September 18, 2008

Thoughts on self-modifying code and Futurist Programmers

Around 8th grade I read an article about a faction of programmers — the Futurist Programmers — whose rallying cry is paraphrased in the following quotation:

Why does computer science reject self modifying programs? Why have some departments stopped teaching assembly language programming? On what scientific basis has this been done? Where is the experimental evidence to support these actions?

As far as I remember, this movement attempted to emphasize the purity of computer programming, which they believed was a form of artistry. This was posed as a throwback to the tenets Italian Futurism, which were opposed to tradition and commoditization, in the context of computer programming. A Wikipedia excerpt will probably be helpful:

The Futurists admired speed, technology, youth and violence, the car, the plane and the industrial city, all that represented the technological triumph of humanity over nature, and they were passionate nationalists.

Thinking about JavaScript Just In Time compilers (JITs) today — like TraceMonkey — reminded me of this philosophy. I believe that their line of questioning was insightful, but the formulation was misdirected. Technological triumph stems primarily from computers doing what humans want them to do. It's additionally awesome if the computers can do these things extra quickly; however, if they do things incorrectly very quickly, humanity comes out much less triumphant. Perhaps we even come out worse for the experience.

Secondly, we note that humanity strives for the ability to make further progress based on the success of past experiences. This is the concept of extensibility and reusability. Standing on the shoulders of giants, if you will. Self modifying code that I have encountered is often very clever; however, programming cleverness tends to be at odds with readability. [*] This is not to say that all self-modifying code is unreadable: in languages with dynamic method dispatch, swapping a object's methods out (with some kind of locking mechanism) is a recognized idiom that can lead to beneficial efficiency/complexity trade-offs. [†]

Ultimately, you'd have trouble finding computer enthusiasts who find speed unimportant. Everybody loves it when their computers are more efficient! The caveat is that most computer enthusiasts will, in many situations, put speed down here: after correctness and extensibility. As a testament to this, there is continuing emergence and acceptance of Very High Level Languages (VHLLs) over low level programming languages in non-academic contexts.

So how did the futurists have the right idea? "Introspective" programs are important.

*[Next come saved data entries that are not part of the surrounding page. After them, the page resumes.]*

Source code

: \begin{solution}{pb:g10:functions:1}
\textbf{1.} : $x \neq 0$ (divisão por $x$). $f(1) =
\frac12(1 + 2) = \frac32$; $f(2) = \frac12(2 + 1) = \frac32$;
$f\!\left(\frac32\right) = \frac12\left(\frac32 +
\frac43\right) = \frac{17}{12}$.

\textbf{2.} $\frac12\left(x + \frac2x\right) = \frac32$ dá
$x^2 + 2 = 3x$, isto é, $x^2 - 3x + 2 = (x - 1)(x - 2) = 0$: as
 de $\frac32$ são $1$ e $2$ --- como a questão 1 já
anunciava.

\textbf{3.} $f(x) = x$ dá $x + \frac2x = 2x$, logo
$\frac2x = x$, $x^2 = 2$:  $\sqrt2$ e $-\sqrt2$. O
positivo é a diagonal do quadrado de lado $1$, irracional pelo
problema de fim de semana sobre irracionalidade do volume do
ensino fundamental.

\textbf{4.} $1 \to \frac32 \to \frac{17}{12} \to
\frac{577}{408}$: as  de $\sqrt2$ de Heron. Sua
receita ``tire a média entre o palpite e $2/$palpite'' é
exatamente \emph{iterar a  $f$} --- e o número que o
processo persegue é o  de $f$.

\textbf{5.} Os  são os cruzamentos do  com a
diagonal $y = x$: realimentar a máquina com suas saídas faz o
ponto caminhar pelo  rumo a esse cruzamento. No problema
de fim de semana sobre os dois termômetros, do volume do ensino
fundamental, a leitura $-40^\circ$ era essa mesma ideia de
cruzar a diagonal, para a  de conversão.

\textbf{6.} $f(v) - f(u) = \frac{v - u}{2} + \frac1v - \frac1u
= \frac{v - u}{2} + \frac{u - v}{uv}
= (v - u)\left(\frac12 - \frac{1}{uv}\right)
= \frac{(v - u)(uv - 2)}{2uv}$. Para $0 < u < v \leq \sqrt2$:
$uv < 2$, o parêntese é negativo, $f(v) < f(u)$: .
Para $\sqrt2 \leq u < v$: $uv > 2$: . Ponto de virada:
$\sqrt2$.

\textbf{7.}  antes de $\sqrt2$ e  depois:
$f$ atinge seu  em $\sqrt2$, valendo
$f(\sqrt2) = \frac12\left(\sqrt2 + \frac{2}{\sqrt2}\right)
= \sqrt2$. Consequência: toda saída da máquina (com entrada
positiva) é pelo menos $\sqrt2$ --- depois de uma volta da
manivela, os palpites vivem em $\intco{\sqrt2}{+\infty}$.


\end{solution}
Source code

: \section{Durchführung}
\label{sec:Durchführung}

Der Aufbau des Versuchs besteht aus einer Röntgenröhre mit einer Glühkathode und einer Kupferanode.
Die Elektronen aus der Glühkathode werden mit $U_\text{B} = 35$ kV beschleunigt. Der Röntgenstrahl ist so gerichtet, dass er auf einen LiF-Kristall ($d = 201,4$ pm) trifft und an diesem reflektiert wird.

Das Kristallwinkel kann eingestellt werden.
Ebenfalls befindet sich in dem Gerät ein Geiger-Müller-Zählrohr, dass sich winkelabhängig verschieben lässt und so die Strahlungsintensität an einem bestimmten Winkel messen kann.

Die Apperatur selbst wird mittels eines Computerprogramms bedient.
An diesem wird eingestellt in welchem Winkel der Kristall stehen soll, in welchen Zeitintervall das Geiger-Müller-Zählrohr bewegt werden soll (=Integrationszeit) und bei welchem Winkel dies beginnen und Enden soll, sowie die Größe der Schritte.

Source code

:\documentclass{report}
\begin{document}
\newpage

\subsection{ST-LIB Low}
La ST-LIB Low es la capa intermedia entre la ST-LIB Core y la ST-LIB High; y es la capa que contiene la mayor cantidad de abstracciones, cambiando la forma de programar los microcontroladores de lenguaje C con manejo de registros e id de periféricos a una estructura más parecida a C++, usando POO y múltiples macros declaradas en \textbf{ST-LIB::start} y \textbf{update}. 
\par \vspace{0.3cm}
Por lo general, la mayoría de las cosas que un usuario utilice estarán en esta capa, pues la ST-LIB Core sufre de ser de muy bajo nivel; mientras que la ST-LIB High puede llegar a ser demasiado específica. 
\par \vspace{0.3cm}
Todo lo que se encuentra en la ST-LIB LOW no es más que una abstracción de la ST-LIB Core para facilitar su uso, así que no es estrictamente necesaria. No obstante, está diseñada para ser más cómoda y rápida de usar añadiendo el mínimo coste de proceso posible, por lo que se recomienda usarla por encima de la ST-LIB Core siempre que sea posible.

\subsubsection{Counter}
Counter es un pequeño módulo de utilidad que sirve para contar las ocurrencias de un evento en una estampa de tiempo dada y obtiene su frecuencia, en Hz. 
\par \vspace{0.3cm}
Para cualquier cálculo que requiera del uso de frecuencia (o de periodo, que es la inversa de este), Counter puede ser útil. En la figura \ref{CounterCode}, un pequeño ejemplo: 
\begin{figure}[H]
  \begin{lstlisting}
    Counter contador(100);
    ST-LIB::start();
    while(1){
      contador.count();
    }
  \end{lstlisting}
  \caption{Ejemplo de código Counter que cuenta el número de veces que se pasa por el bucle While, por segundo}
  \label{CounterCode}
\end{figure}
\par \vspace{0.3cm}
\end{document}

There's lots of information at runtime that we can use to more efficiently execute programs. [‡] Hotspot JITs, such as the aforementioned TraceMonkey, know this well: the basic premise is that they dynamically rewrite the code they're executing or, in recent developments with Google's V8, rewrite it before executing. The key here is that we can now:

  1. Write correct, extensible programs.

  2. Write correct, extensible programs to optimize the programs from 1.

  3. Run the more efficient result of combining 2 and 1.

Self-hosting platforms such as PyPy and intermediary representation JITs such as LLVM also show astonishing insight into introspective techniques. These platforms can be used to a number of ends, including, but not limited to, the increases in speed that the Futurist Programmers seem to be longing for.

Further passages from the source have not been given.